Joyce começaria a carreira nos anos 60, embora só fosse ter sua verve feminina notada de fato algumas décadas depois. Rita Lee, mesmo diluída entre Os Mutantes, também nos anos 60 já mostrava suas verve e garras de boa melodista e poeta debochada, feito que ela reiterou nas décadas seguintes, em voo solo ou em parcerias inspiradas com Luiz Sergio Carlini, Paulo Coelho ou Roberto de Carvalho, o mais constante e longevo parceiro. Luli e Lucina também formaram dupla pioneira, com seu pop megabrasileiro, de raízes fincadas no universo caipira e também nos batuques afro e similares. Enquanto isso, Ivone Lara e Leci Brandão arrombavam a porta do “clube do bolinha” do samba. E Vanusa, aqui e ali, lançava torpedos de viés feminista e libertário, como Mudanças e Manhãs de Setembro. Parceira do mestre Dominguinhos, Anastácia escreveu clássicos definitivos como Tenho Sede, Só Quero um Xodó e Contrato de Separação. Sueli Costa é outra grande criadora, que, em parcerias com Abel Silva, Cacaso, Tite de Lemos e outros poetas, cravou obras-primas como Jura Secreta, Dentro de Mim Mora um Anjo e Medo de Amar nº 2.
Às portas dos anos 80, Fátima Guedes surgiria com suas harmonias sofisticadas e letras de apelo social e/ou romântico, e Marina Lima despontaria com uma música muito pessoal, tanto quanto seu jeito anasalado, sexy e quase falado de cantar. À mesma época, Cátia de França mandava da Paraíba as ondas de um som nordestino-psicodélico, suingado e moderno, enquanto Angela Ro Ro já chegou bagunçando o coreto com sua mescla de blues, rock e canção brasileira, imprimindo sua pegada hardcore, na obra como na vida. Do centro-oeste viria o sotaque pantaneiro das irmãs Espíndola – primeiro Tetê, depois Alzira (egressas do grupo Lírio Selvagem), ambas com vozes personalíssimas, como cantoras, mas como autoras também. Merecem menção também Sandra de Sá e Joanna, que com o tempo se tornariam mais intérpretes que compositoras.
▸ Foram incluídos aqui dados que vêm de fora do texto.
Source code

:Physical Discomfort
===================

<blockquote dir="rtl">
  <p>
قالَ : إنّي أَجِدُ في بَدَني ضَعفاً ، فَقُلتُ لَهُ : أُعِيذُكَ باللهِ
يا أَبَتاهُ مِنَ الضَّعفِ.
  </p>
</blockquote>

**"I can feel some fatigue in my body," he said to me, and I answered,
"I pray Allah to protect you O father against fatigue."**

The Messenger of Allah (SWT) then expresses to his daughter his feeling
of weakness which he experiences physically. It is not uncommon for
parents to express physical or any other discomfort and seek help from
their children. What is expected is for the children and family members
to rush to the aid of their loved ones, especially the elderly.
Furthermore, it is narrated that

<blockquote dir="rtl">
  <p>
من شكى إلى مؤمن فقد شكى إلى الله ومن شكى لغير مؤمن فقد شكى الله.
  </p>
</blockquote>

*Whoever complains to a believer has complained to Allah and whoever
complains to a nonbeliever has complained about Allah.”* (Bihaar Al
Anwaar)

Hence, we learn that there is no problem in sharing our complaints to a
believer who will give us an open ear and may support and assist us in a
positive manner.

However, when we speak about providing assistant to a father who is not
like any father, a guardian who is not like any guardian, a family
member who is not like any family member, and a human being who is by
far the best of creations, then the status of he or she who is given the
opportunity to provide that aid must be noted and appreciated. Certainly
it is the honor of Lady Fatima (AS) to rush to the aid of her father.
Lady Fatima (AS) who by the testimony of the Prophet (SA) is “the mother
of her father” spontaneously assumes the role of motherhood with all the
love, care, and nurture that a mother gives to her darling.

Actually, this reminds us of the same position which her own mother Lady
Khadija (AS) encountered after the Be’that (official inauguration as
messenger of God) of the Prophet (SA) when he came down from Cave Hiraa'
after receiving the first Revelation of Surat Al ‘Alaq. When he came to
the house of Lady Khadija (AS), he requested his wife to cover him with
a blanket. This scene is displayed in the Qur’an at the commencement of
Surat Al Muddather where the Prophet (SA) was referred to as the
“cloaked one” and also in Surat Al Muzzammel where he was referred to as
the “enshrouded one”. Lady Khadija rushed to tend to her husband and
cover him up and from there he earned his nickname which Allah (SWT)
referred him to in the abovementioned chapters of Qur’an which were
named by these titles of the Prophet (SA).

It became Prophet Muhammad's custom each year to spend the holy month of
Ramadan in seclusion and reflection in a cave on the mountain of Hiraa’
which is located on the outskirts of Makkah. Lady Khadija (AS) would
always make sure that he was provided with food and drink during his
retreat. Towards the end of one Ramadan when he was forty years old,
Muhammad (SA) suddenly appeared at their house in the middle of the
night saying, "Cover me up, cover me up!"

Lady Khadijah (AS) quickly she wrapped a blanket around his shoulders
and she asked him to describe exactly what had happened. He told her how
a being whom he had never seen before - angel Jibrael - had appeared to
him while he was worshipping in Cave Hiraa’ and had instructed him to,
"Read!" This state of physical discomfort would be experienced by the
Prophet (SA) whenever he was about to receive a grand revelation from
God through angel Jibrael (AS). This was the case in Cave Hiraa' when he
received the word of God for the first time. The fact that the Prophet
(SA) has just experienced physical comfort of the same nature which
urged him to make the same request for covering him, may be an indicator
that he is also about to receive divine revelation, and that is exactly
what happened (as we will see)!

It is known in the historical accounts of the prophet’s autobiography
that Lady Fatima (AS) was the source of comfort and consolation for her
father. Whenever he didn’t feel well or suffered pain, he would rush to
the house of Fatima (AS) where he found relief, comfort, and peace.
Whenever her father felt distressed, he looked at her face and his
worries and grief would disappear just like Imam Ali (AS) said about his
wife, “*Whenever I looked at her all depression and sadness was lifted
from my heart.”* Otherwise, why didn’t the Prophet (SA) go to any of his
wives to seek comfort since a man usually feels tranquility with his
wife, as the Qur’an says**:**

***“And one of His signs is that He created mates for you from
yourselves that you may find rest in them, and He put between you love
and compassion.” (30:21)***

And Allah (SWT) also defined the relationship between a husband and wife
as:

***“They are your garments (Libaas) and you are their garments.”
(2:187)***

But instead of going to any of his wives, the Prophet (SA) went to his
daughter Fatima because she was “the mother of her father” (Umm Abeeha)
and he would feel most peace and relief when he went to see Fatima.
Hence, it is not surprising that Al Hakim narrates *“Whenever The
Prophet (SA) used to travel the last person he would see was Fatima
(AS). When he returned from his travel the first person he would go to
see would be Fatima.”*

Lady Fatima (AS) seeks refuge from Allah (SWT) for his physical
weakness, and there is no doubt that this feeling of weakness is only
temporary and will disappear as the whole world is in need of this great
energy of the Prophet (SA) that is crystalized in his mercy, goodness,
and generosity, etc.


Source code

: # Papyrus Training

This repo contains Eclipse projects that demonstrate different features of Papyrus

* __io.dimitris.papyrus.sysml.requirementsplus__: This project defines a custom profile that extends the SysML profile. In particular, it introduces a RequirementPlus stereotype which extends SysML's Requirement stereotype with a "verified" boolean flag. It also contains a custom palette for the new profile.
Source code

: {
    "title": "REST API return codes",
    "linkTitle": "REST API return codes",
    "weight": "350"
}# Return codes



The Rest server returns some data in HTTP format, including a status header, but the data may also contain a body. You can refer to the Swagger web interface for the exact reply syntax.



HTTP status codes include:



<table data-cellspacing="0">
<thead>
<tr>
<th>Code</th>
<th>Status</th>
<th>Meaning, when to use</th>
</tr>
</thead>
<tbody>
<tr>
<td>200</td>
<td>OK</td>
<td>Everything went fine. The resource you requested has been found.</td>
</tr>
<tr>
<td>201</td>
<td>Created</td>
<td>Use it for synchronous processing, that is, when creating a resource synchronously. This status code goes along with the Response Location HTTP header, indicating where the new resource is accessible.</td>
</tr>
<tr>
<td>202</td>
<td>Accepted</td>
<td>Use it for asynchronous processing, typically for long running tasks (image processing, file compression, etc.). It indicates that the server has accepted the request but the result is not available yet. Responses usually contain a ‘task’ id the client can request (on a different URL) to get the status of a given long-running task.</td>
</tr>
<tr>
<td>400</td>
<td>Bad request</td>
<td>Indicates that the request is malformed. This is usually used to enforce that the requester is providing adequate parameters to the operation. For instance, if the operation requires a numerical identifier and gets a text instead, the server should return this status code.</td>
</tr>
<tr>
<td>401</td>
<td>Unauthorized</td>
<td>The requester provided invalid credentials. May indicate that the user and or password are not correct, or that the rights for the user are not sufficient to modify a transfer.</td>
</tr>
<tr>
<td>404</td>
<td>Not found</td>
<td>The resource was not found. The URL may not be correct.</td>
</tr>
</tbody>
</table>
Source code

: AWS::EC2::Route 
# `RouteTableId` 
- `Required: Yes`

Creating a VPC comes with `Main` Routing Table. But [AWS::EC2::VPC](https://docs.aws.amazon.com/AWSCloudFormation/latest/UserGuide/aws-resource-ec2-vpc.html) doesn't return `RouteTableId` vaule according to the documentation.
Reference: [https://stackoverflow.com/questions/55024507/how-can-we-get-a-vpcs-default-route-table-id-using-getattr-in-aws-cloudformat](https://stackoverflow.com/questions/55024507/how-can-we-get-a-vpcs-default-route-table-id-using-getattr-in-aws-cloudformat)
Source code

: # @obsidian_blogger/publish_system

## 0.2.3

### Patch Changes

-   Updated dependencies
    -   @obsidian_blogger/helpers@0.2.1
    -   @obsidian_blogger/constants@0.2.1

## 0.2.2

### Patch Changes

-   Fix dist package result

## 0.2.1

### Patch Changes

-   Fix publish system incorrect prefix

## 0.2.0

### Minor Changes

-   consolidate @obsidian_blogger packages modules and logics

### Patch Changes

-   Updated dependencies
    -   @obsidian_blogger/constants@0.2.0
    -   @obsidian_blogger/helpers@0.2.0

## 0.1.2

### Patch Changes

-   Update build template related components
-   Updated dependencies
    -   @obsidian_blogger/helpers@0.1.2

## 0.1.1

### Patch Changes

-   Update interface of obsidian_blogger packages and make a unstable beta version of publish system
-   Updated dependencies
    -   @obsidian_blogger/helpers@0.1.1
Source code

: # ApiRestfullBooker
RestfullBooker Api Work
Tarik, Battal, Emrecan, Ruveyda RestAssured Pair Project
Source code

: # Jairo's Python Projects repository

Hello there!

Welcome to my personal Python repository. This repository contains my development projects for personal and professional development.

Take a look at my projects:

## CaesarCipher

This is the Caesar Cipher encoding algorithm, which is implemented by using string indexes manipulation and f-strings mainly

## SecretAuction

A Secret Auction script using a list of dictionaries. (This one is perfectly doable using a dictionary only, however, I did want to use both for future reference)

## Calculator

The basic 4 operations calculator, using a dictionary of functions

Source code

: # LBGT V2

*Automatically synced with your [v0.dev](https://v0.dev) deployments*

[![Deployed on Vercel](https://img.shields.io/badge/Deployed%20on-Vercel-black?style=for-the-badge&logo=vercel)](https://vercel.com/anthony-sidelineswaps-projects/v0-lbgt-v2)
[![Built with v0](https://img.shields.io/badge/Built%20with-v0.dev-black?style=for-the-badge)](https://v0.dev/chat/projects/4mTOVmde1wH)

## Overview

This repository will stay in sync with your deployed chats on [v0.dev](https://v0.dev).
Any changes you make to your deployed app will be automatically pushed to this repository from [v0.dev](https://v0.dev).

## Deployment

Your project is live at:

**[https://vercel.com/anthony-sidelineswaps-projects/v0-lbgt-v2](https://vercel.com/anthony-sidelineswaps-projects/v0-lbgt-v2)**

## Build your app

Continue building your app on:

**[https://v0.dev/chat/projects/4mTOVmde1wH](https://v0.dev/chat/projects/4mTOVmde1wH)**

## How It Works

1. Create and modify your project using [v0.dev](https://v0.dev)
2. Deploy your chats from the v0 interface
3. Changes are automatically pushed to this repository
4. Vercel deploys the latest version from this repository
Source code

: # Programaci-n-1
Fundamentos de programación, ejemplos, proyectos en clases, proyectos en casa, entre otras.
Hoje pode-se dizer que há uma “música feminina” de fato, feita por e para mulheres, com uma abordagem que um homem compositor jamais poderia ter, mesmo que fosse um sensível inveterado e observador perspicaz. Dos nomes surgidos nas últimas levas, destaco Vanessa Bumagny, Andreia Dias, Nô Stopa e Mylene Areal.